- Your objective -
Please write out every line of the material exactly.

- Information shown -
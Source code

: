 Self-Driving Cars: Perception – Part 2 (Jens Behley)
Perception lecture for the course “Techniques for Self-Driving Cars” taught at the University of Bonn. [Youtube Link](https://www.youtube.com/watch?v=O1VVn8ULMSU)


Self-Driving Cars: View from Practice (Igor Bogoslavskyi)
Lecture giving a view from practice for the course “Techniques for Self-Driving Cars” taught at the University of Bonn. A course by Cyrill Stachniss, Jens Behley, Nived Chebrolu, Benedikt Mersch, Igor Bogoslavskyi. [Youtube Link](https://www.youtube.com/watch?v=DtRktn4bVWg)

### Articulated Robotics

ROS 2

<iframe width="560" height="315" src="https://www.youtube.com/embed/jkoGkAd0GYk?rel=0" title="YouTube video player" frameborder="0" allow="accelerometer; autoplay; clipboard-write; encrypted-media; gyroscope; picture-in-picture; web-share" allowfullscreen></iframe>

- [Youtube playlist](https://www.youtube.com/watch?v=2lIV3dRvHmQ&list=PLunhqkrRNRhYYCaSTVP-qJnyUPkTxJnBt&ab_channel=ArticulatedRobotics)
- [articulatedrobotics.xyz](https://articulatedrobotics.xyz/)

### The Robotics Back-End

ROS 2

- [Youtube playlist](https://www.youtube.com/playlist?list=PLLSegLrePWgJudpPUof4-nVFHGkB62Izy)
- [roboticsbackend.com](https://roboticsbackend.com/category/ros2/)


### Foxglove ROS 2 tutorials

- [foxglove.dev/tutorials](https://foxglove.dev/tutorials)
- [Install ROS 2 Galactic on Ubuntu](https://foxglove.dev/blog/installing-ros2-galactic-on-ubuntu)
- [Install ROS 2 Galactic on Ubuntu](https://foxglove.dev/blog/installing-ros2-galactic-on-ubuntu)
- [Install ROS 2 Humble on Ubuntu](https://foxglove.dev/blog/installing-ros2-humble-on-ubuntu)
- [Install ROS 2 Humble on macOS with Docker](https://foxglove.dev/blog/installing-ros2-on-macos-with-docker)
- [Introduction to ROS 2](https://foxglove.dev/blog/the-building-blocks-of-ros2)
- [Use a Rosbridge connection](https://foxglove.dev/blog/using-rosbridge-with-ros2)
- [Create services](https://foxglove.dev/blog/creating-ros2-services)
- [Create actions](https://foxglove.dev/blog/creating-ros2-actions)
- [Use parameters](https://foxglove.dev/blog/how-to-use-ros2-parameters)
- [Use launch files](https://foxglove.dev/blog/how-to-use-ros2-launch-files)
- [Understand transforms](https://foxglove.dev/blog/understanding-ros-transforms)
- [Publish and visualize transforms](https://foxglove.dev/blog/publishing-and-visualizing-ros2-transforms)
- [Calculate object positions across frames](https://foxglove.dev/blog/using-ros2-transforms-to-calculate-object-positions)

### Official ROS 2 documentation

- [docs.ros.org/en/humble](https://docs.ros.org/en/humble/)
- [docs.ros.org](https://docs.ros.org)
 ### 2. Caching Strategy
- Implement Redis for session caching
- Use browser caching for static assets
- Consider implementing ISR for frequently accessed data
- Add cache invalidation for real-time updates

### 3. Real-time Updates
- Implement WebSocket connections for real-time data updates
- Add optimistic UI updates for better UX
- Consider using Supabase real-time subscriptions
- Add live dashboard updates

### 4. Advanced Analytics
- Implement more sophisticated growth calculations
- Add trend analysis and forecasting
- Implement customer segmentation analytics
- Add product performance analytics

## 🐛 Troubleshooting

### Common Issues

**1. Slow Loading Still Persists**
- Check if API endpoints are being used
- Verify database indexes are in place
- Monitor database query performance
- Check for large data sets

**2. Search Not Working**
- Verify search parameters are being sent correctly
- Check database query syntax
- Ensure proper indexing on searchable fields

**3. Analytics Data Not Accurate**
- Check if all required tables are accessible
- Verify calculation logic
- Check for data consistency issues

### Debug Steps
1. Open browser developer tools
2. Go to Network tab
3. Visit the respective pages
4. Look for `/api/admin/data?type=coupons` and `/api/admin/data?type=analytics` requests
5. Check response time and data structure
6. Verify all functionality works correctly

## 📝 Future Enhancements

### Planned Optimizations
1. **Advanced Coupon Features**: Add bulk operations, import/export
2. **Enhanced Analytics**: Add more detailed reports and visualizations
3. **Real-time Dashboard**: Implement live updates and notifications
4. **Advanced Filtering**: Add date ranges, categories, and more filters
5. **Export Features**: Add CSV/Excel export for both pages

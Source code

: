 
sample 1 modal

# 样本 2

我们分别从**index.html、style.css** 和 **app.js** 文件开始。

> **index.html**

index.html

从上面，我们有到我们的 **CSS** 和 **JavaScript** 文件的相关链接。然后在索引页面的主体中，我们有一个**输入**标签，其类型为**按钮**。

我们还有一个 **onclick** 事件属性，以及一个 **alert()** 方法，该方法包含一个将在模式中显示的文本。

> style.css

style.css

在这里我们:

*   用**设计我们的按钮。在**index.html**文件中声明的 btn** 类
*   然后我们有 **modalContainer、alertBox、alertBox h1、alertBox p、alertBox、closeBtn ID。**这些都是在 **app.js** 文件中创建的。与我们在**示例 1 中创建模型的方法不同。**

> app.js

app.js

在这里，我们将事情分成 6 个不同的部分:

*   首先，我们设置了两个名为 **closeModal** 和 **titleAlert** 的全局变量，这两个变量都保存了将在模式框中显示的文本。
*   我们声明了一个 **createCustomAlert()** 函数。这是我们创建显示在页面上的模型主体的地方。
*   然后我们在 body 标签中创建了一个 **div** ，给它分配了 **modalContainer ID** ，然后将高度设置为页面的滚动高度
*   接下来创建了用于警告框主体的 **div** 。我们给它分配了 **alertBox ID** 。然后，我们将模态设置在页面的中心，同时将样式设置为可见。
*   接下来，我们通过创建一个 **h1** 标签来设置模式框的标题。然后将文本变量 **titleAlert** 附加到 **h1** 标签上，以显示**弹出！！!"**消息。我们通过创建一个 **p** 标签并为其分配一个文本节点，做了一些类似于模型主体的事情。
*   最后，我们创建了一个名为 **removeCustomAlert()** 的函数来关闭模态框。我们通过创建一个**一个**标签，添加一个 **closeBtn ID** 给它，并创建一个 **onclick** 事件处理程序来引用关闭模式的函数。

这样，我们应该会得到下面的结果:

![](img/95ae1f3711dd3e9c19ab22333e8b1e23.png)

- Result below -
Source code

: Self-Driving Cars: Perception – Part 2 (Jens Behley)
Perception lecture for the course “Techniques for Self-Driving Cars” taught at the University of Bonn. [Youtube Link](https://www.youtube.com/watch?v=O1VVn8ULMSU)


Self-Driving Cars: View from Practice (Igor Bogoslavskyi)
Lecture giving a view from practice for the course “Techniques for Self-Driving Cars” taught at the University of Bonn. A course by Cyrill Stachniss, Jens Behley, Nived Chebrolu, Benedikt Mersch, Igor Bogoslavskyi. [Youtube Link](https://www.youtube.com/watch?v=DtRktn4bVWg)

### Articulated Robotics

ROS 2

<iframe width="560" height="315" src="https://www.youtube.com/embed/jkoGkAd0GYk?rel=0" title="YouTube video player" frameborder="0" allow="accelerometer; autoplay; clipboard-write; encrypted-media; gyroscope; picture-in-picture; web-share" allowfullscreen></iframe>

- [Youtube playlist](https://www.youtube.com/watch?v=2lIV3dRvHmQ&list=PLunhqkrRNRhYYCaSTVP-qJnyUPkTxJnBt&ab_channel=ArticulatedRobotics)
- [articulatedrobotics.xyz](https://articulatedrobotics.xyz/)

### The Robotics Back-End

ROS 2

- [Youtube playlist](https://www.youtube.com/playlist?list=PLLSegLrePWgJudpPUof4-nVFHGkB62Izy)
- [roboticsbackend.com](https://roboticsbackend.com/category/ros2/)


### Foxglove ROS 2 tutorials

- [foxglove.dev/tutorials](https://foxglove.dev/tutorials)
- [Install ROS 2 Galactic on Ubuntu](https://foxglove.dev/blog/installing-ros2-galactic-on-ubuntu)
- [Install ROS 2 Galactic on Ubuntu](https://foxglove.dev/blog/installing-ros2-galactic-on-ubuntu)
- [Install ROS 2 Humble on Ubuntu](https://foxglove.dev/blog/installing-ros2-humble-on-ubuntu)
- [Install ROS 2 Humble on macOS with Docker](https://foxglove.dev/blog/installing-ros2-on-macos-with-docker)
- [Introduction to ROS 2](https://foxglove.dev/blog/the-building-blocks-of-ros2)
- [Use a Rosbridge connection](https://foxglove.dev/blog/using-rosbridge-with-ros2)
- [Create services](https://foxglove.dev/blog/creating-ros2-services)
- [Create actions](https://foxglove.dev/blog/creating-ros2-actions)
- [Use parameters](https://foxglove.dev/blog/how-to-use-ros2-parameters)
- [Use launch files](https://foxglove.dev/blog/how-to-use-ros2-launch-files)
- [Understand transforms](https://foxglove.dev/blog/understanding-ros-transforms)
- [Publish and visualize transforms](https://foxglove.dev/blog/publishing-and-visualizing-ros2-transforms)
- [Calculate object positions across frames](https://foxglove.dev/blog/using-ros2-transforms-to-calculate-object-positions)

### Official ROS 2 documentation

- [docs.ros.org/en/humble](https://docs.ros.org/en/humble/)
- [docs.ros.org](https://docs.ros.org)
 ### 2. Caching Strategy
- Implement Redis for session caching
- Use browser caching for static assets
- Consider implementing ISR for frequently accessed data
- Add cache invalidation for real-time updates

### 3. Real-time Updates
- Implement WebSocket connections for real-time data updates
- Add optimistic UI updates for better UX
- Consider using Supabase real-time subscriptions
- Add live dashboard updates

### 4. Advanced Analytics
- Implement more sophisticated growth calculations
- Add trend analysis and forecasting
- Implement customer segmentation analytics
- Add product performance analytics

## 🐛 Troubleshooting

### Common Issues

**1. Slow Loading Still Persists**
- Check if API endpoints are being used
- Verify database indexes are in place
- Monitor database query performance
- Check for large data sets

**2. Search Not Working**
- Verify search parameters are being sent correctly
- Check database query syntax
- Ensure proper indexing on searchable fields

**3. Analytics Data Not Accurate**
- Check if all required tables are accessible
- Verify calculation logic
- Check for data consistency issues

### Debug Steps
1. Open browser developer tools
2. Go to Network tab
3. Visit the respective pages
4. Look for `/api/admin/data?type=coupons` and `/api/admin/data?type=analytics` requests
5. Check response time and data structure
6. Verify all functionality works correctly

## 📝 Future Enhancements

### Planned Optimizations
1. **Advanced Coupon Features**: Add bulk operations, import/export
2. **Enhanced Analytics**: Add more detailed reports and visualizations
3. **Real-time Dashboard**: Implement live updates and notifications
4. **Advanced Filtering**: Add date ranges, categories, and more filters
5. **Export Features**: Add CSV/Excel export for both pages

Source code

: 
sample 1 modal

# 样本 2

我们分别从**index.html、style.css** 和 **app.js** 文件开始。

> **index.html**

index.html

从上面，我们有到我们的 **CSS** 和 **JavaScript** 文件的相关链接。然后在索引页面的主体中，我们有一个**输入**标签，其类型为**按钮**。

我们还有一个 **onclick** 事件属性，以及一个 **alert()** 方法，该方法包含一个将在模式中显示的文本。

> style.css

style.css

在这里我们:

*   用**设计我们的按钮。在**index.html**文件中声明的 btn** 类
*   然后我们有 **modalContainer、alertBox、alertBox h1、alertBox p、alertBox、closeBtn ID。**这些都是在 **app.js** 文件中创建的。与我们在**示例 1 中创建模型的方法不同。**

> app.js

app.js

在这里，我们将事情分成 6 个不同的部分:

*   首先，我们设置了两个名为 **closeModal** 和 **titleAlert** 的全局变量，这两个变量都保存了将在模式框中显示的文本。
*   我们声明了一个 **createCustomAlert()** 函数。这是我们创建显示在页面上的模型主体的地方。
*   然后我们在 body 标签中创建了一个 **div** ，给它分配了 **modalContainer ID** ，然后将高度设置为页面的滚动高度
*   接下来创建了用于警告框主体的 **div** 。我们给它分配了 **alertBox ID** 。然后，我们将模态设置在页面的中心，同时将样式设置为可见。
*   接下来，我们通过创建一个 **h1** 标签来设置模式框的标题。然后将文本变量 **titleAlert** 附加到 **h1** 标签上，以显示**弹出！！!"**消息。我们通过创建一个 **p** 标签并为其分配一个文本节点，做了一些类似于模型主体的事情。
*   最后，我们创建了一个名为 **removeCustomAlert()** 的函数来关闭模态框。我们通过创建一个**一个**标签，添加一个 **closeBtn ID** 给它，并创建一个 **onclick** 事件处理程序来引用关闭模式的函数。

这样，我们应该会得到下面的结果:

![](img/95ae1f3711dd3e9c19ab22333e8b1e23.png)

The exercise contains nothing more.